In Shea v. Esensten, 107 F.3d 625 (8th Cir. 1997), the court found that ERISA required the HMO to disclose to its enrollees the compensation agreement between the HMO and its physicians. Patrick Shea died of heart failure after his primary care physician refused to refer him to a cardiologist, despite Shea's symptoms. Under Shea's health plan, a primary care physician's fees were reduced if he or she made too many referrals. The court found that the widow stated a claim against the HMO for breaching a fiduciary obligation that it had to disclose all material facts affecting her husband's medical interests and that any financial "incentives must be disclosed and the failure to do so is a breach of ERISA's fiduciary duties."

CONCLUSION

Growing up with Norman Rockwell's "Doctor and Doll" is a powerful image, yet how distant it now might seem as the business of health care approaches a new millennium.
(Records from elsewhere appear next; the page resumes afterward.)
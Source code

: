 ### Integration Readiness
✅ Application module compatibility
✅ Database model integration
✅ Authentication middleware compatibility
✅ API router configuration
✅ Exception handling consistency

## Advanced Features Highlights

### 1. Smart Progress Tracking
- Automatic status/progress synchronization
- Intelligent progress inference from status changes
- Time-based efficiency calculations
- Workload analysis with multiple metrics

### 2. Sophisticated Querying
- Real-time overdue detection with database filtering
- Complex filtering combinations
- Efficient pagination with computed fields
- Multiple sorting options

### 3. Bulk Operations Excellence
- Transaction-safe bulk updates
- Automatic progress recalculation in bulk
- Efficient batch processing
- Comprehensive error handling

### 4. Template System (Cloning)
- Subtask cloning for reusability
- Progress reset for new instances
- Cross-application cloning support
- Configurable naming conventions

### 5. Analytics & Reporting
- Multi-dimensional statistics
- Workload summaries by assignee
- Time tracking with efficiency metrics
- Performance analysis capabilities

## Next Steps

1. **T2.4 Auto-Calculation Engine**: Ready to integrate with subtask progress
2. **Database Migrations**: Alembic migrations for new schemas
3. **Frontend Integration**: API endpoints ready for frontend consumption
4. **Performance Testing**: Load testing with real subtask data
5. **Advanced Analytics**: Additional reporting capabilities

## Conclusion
Medical malpractice litigation has evolved significantly during the past two decades. This evolution was the result of a perceived health care crisis that stimulated increased proactive consumerism in the health care arena. HMOs are touted as attractive because they purport to offer health care at a lower cost to the consumer. These purported savings, however, if they even exist, come at the expense of the subscribers' freedom to choose their health care provider and the providers' freedom to choose treatment methods.

Physicians should resist the attempt to join forces with the insurer. They should try to protect the sanctity of patient choice, as well as the physician-patient relationship, whenever possible by:

¥ working to abolish HMO-imposed gag rules,

¥ working with state legislatures to eliminate an HMO's ability to avoid civil liability for bad outcomes resulting from care that is denied,

¥ trying to lobby the managed care outlet for medical physicians to be in charge of quality assurance in making coverage decisions,

¥ requiring the managed care plans to disclose to all potential enrollees how much of the premium dollar is actually spent on medical care, and

¥ getting involved in the Congressional efforts to achieve stricter regulation of HMOs.
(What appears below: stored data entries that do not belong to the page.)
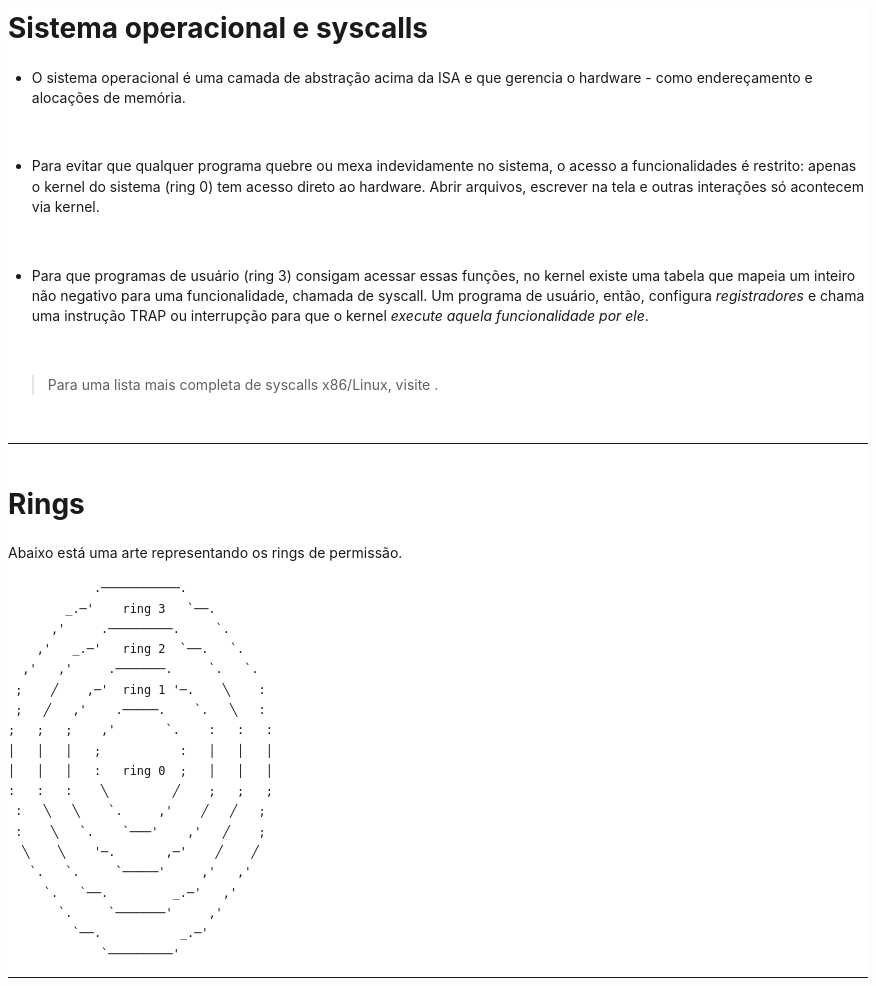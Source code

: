 
# Sistema operacional e syscalls

- O sistema operacional é uma camada de abstração acima da ISA e que gerencia o hardware - como endereçamento e alocações de memória.

<br>

- Para evitar que qualquer programa quebre ou mexa indevidamente no sistema, o acesso a funcionalidades é restrito: apenas o kernel do sistema (ring 0) tem acesso direto ao hardware. Abrir arquivos, escrever na tela e outras interações só acontecem via kernel.

<br>

- Para que programas de usuário (ring 3) consigam acessar essas funções, no kernel existe uma tabela que mapeia um inteiro não negativo para uma funcionalidade, chamada de syscall. Um programa de usuário, então, configura *registradores* e chama uma instrução TRAP ou interrupção para que o kernel *execute aquela funcionalidade por ele*.

<br>

> Para uma lista mais completa de syscalls x86/Linux, visite [](https://x86.syscall.sh/).

<br>

---

# Rings

Abaixo está uma arte representando os rings de permissão.

```
            .───────────.            
        _.─'    ring 3   `──.        
      ,'     .─────────.     `.      
    ,'   _.─'   ring 2  `──.   `.    
  ,'   ,'     .───────.     `.   `.  
 ;    ╱    ,─'  ring 1 '─.    ╲    : 
 ;   ╱   ,'    .─────.    `.   ╲   : 
;   ;   ;    ,'       `.    :   :   :
│   │   │   ;           :   │   │   │
│   │   │   :   ring 0  ;   │   │   │
:   :   :    ╲         ╱    ;   ;   ;
 :   ╲   ╲    `.     ,'    ╱   ╱   ; 
 :    ╲   `.    `───'    ,'   ╱    ; 
  ╲    ╲    '─.       ,─'    ╱    ╱  
   `.   `.     `─────'     ,'   ,'   
     `.   `──.         _.─'   ,'     
       `.     `───────'     ,'       
         `──.           _.─'         
             `─────────'
```


---
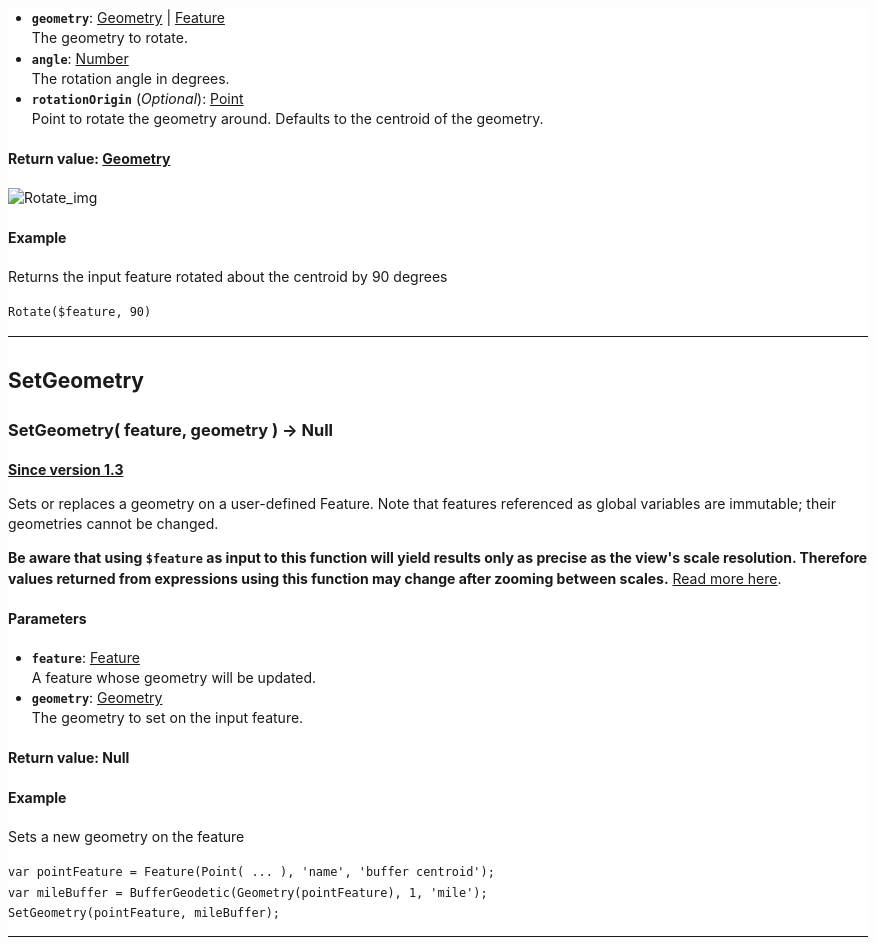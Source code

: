 - **`geometry`**: [Geometry](../../guide/types/#geometry) \| [Feature](../../guide/types/#feature)  
The geometry to rotate.
- **`angle`**: [Number](../../guide/types/#number)  
The rotation angle in degrees.
- **`rotationOrigin`** (_Optional_): [Point](../../guide/types/#point)  
Point to rotate the geometry around. Defaults to the centroid of the geometry.

#### Return value: [Geometry](../../guide/types/#geometry)

![Rotate_img](../images/geometry_functions/rotate.jpg)

#### Example

Returns the input feature rotated about the centroid by 90 degrees

```arcade
Rotate($feature, 90)
```


---------------------

## SetGeometry

### SetGeometry( feature, geometry ) -> Null

**[Since version 1.3](../../guide/version-matrix)**

Sets or replaces a geometry on a user-defined Feature. Note that features referenced as global variables are immutable; their geometries cannot be changed.

**Be aware that using `$feature` as input to this function will yield results only as precise as the view's scale resolution. Therefore values returned from expressions using this function may change after zooming between scales.** [Read more here](../../function-reference/geometry_functions/).

#### Parameters

- **`feature`**: [Feature](../../guide/types/#feature)  
A feature whose geometry will be updated.
- **`geometry`**: [Geometry](../../guide/types/#geometry)  
The geometry to set on the input feature.

#### Return value: Null

#### Example

Sets a new geometry on the feature

```arcade
var pointFeature = Feature(Point( ... ), 'name', 'buffer centroid');
var mileBuffer = BufferGeodetic(Geometry(pointFeature), 1, 'mile');
SetGeometry(pointFeature, mileBuffer);
```


---------------------
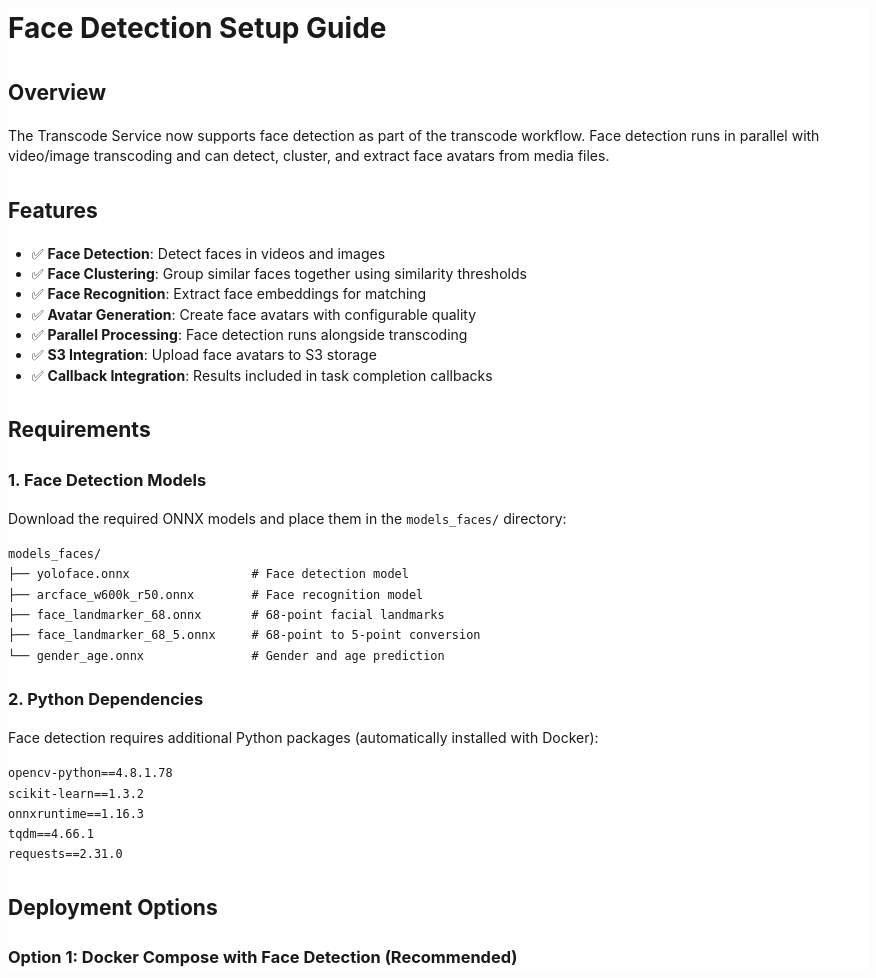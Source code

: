 # Face Detection Setup Guide

## Overview

The Transcode Service now supports face detection as part of the transcode workflow. Face detection runs in parallel with video/image transcoding and can detect, cluster, and extract face avatars from media files.

## Features

- ✅ **Face Detection**: Detect faces in videos and images
- ✅ **Face Clustering**: Group similar faces together using similarity thresholds
- ✅ **Face Recognition**: Extract face embeddings for matching
- ✅ **Avatar Generation**: Create face avatars with configurable quality
- ✅ **Parallel Processing**: Face detection runs alongside transcoding
- ✅ **S3 Integration**: Upload face avatars to S3 storage
- ✅ **Callback Integration**: Results included in task completion callbacks

## Requirements

### 1. Face Detection Models

Download the required ONNX models and place them in the `models_faces/` directory:

```
models_faces/
├── yoloface.onnx                 # Face detection model
├── arcface_w600k_r50.onnx        # Face recognition model
├── face_landmarker_68.onnx       # 68-point facial landmarks
├── face_landmarker_68_5.onnx     # 68-point to 5-point conversion
└── gender_age.onnx               # Gender and age prediction
```

### 2. Python Dependencies

Face detection requires additional Python packages (automatically installed with Docker):

```
opencv-python==4.8.1.78
scikit-learn==1.3.2
onnxruntime==1.16.3
tqdm==4.66.1
requests==2.31.0
```

## Deployment Options

### Option 1: Docker Compose with Face Detection (Recommended)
The prospect of physician actions against HMOs seems to be the next battleground to establish the contours of managed care liability, particularly when physicians are terminated as approved providers because they overused the plans. This last frontier of managed care litigation carries neither ERISA preemption nor caps on punitive damages.

In Harper v. Healthsource New Hampshire, 674 A.2d 962 (N.H. 1996), the state supreme court ruled that the refusal to reappoint a surgeon to a panel after ten years with the HMO could violate public policy. The surgeon was permitted to challenge the HMO decision on the ground that his termination violated the implied covenant of good faith and fair dealing traditionally read into contracts. On the other hand, a federal court in Texas found that five physicians who had been de-selected from a health care provider network had no private cause of action under Texas law, according to Texas Medical Association v. Aetna Life Insurance Company, 80 F.3d 153 (5th Cir. 1996). The court held that only the Texas Department of Insurance had the authority to bring an action to enforce Texas' rules governing insurance companies. This case was posited more as a deprivation of due process rights rather than as a wrongful termination suit.

Undoubtedly, business and medicine are inextricably tangled in creating social questions that legislatures attempt to solve. When solutions for individuals are not immediately forthcoming, however, the legal process will continue to step in to determine what is just. It seems that, just as the medical field is customizing health care to fit its needs, so, too, the legal field will create HMO-custom standards of care to govern lawsuits brought by injured patients under the emerging health care schemes.

Reference

1. Inglehart JK. Health policy report, health issues, the president, and the 105th Congress. N Engl J Med 1997; 336:671.